GraphColor Color black The color used to draw the graphs.
TangentColor Color red The color for the tangent line to the function and for the crosshair at the corresponding point on the derivative function.
TangentColor2 Color 0 180 0 The color for the tangent line to the derivative function and for the crosshair at the corresponding point on the second derivative function. This is ignored if the second derivative is not shown.
TextColor Color black The color for the text of the labels at the upper left and lower left of each graph (if present).
TextBackground Color white The background color for labels at the upper left and lower left of each graph (if present).
X number 1 The x-coordinate where the tangent line is initially drawn.
Function String "tan(x)" The initial function that is graphed. This is a change in the default value from GenericGraphApplet.
UseRestoreButton yes/no no The meaning of this param is changed slightly from its meaning in GenericalGraphApplet. It still means to add a button that can be used to restore the limits on a CoordinateRect to their initial values. However, if there is no limit control panel, the restore button will be added to the panel at the bottom of the applet. (In GenericGraphApplet, it would simply be ignored.) See the second sample applet on this page.
Example,
Example1,
Example2,
...
String (none) These params, if present, define examples that appear in an Examples menu at the top of the applet. You can define "Example1" whether or not you define "Example". However, you can only have an "Example2" if you have an "Example1", you can only have "Example3" if you have "Example2", and so on.
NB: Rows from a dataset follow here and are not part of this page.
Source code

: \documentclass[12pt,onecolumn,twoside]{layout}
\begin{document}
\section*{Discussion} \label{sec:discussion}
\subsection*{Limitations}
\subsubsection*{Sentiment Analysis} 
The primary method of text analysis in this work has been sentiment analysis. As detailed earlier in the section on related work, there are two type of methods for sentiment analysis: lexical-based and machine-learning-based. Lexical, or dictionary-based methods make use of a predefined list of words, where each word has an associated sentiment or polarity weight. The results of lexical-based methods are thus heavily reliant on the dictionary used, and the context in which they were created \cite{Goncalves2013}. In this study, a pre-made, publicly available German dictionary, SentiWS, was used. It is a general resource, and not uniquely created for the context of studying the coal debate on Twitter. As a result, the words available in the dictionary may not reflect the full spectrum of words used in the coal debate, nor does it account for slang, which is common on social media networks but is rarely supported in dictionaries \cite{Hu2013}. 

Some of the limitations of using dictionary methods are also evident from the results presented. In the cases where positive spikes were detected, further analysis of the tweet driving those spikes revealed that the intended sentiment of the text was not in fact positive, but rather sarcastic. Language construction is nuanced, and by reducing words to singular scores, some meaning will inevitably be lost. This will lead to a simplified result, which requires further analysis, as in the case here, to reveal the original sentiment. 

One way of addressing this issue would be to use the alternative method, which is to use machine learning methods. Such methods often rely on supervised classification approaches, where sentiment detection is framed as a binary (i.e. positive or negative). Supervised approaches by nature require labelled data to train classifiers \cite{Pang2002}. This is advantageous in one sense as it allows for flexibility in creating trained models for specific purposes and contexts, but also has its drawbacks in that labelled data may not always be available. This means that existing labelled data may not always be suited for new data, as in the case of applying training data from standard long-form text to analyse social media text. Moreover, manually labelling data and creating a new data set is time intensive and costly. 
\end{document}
An example takes the following form: First, a descriptive title that will appear in the example menu, followed by a semicolon. Second, a function definition that will be displayed (and put in the function input box, if there is one). This can be optionally followed by another semicolon and a list of four or five numbers. The first four numbers in the list give the x- and y- limits for the graph. The fifth number gives the initial x-coordinate of the point where the tangent line is displayed.